◆ ASSIGNMENT
Using the data below, output a verbatim copy of the lines between the one holding "No Fence Decay" and the one holding "### What I learnt", inclusive, without any pictures.
BEGIN THE RECORDS
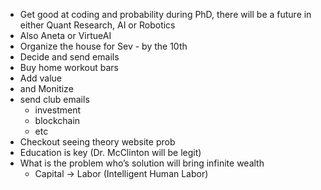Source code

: - Get good at coding and probability during PhD, there will be a future in either Quant Research, AI or Robotics
- Also Aneta or VirtueAI
- Organize the house for Sev - by the 10th
- Decide and send emails
- Buy home workout bars
- Add value
- and Monitize
- send club emails
    - investment
    - blockchain
    - etc
- Checkout seeing theory website prob
- Education is key (Dr. McClinton will be legit)
- What is the problem who’s solution will bring infinite wealth
    - Capital -> Labor (Intelligent Human Labor) 
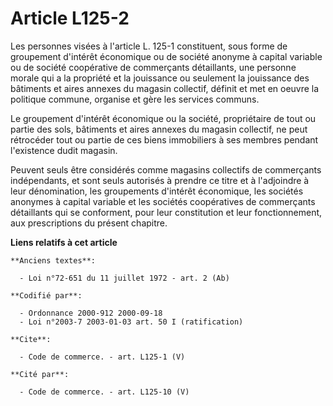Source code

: # Article L125-2

Les personnes visées à l'article L. 125-1 constituent, sous forme de groupement d'intérêt économique ou de société anonyme à
capital variable ou de société coopérative de commerçants détaillants, une personne morale qui a la propriété et la
jouissance ou seulement la jouissance des bâtiments et aires annexes du magasin collectif, définit et met en oeuvre la
politique commune, organise et gère les services communs. 

Le groupement d'intérêt économique ou la société, propriétaire de tout ou partie des sols, bâtiments et aires annexes du
magasin collectif, ne peut rétrocéder tout ou partie de ces biens immobiliers à ses membres pendant l'existence dudit
magasin. 

Peuvent seuls être considérés comme magasins collectifs de commerçants indépendants, et sont seuls autorisés à prendre ce
titre et à l'adjoindre à leur dénomination, les groupements d'intérêt économique, les sociétés anonymes à capital variable et
les sociétés coopératives de commerçants détaillants qui se conforment, pour leur constitution et leur fonctionnement, aux
prescriptions du présent chapitre.

**Liens relatifs à cet article**

	**Anciens textes**:

	  - Loi n°72-651 du 11 juillet 1972 - art. 2 (Ab)

	**Codifié par**:

	  - Ordonnance 2000-912 2000-09-18
	  - Loi n°2003-7 2003-01-03 art. 50 I (ratification)

	**Cite**:

	  - Code de commerce. - art. L125-1 (V)

	**Cité par**:

	  - Code de commerce. - art. L125-10 (V)
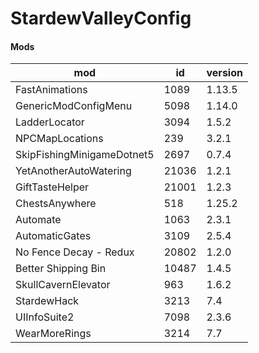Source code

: # StardewValleyConfig

#### Mods

| mod                        | id    | version |
|----------------------------|-------|---------|
| FastAnimations             | 1089  | 1.13.5  |
| GenericModConfigMenu       | 5098  | 1.14.0  |
| LadderLocator              | 3094  | 1.5.2   |
| NPCMapLocations            | 239   | 3.2.1   |
| SkipFishingMinigameDotnet5 | 2697  | 0.7.4   |
| YetAnotherAutoWatering     | 21036 | 1.2.1   |
| GiftTasteHelper            | 21001 | 1.2.3   |
| ChestsAnywhere             | 518   | 1.25.2  |
| Automate                   | 1063  | 2.3.1   |
| AutomaticGates             | 3109  | 2.5.4   |
| No Fence Decay - Redux     | 20802 | 1.2.0   |
| Better Shipping Bin        | 10487 | 1.4.5   |
| SkullCavernElevator        | 963   | 1.6.2   |
| StardewHack                | 3213  | 7.4     |
| UIInfoSuite2               | 7098  | 2.3.6   |
| WearMoreRings              | 3214  | 7.7     |

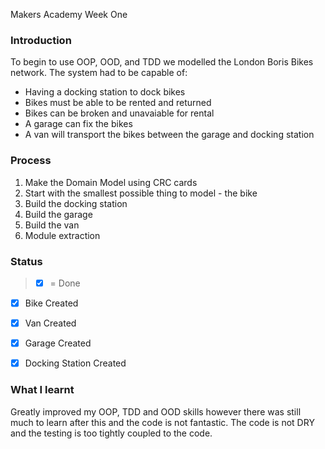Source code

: Makers Academy Week One

### Introduction

To begin to use OOP, OOD, and TDD we modelled the London Boris Bikes network. The system had to be capable of: 

- Having a docking station to dock bikes
- Bikes must be able to be rented and returned
- Bikes can be broken and unavaiable for rental
- A garage can fix the bikes
- A van will transport the bikes between the garage and docking station 

### Process 

1. Make the Domain Model using CRC cards
2. Start with the smallest possible thing to model - the bike 
3. Build the docking station 
4. Build the garage 
5. Build the van 
6. Module extraction 

### Status

> * [x] = Done

* [x] Bike Created
* [x] Van Created
* [x] Garage Created
* [x] Docking Station Created


### What I learnt 

Greatly improved my OOP, TDD and OOD skills however there was still much to learn after this and the code is not fantastic. The code is not DRY and the testing is too tightly coupled to the code.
END THE RECORDS
◆ SOLUTION BELOW
| No Fence Decay - Redux     | 20802 | 1.2.0   |
| Better Shipping Bin        | 10487 | 1.4.5   |
| SkullCavernElevator        | 963   | 1.6.2   |
| StardewHack                | 3213  | 7.4     |
| UIInfoSuite2               | 7098  | 2.3.6   |
| WearMoreRings              | 3214  | 7.7     |

Source code

: Makers Academy Week One

### Introduction

To begin to use OOP, OOD, and TDD we modelled the London Boris Bikes network. The system had to be capable of: 

- Having a docking station to dock bikes
- Bikes must be able to be rented and returned
- Bikes can be broken and unavaiable for rental
- A garage can fix the bikes
- A van will transport the bikes between the garage and docking station 

### Process 

1. Make the Domain Model using CRC cards
2. Start with the smallest possible thing to model - the bike 
3. Build the docking station 
4. Build the garage 
5. Build the van 
6. Module extraction 

### Status

> * [x] = Done

* [x] Bike Created
* [x] Van Created
* [x] Garage Created
* [x] Docking Station Created


### What I learnt 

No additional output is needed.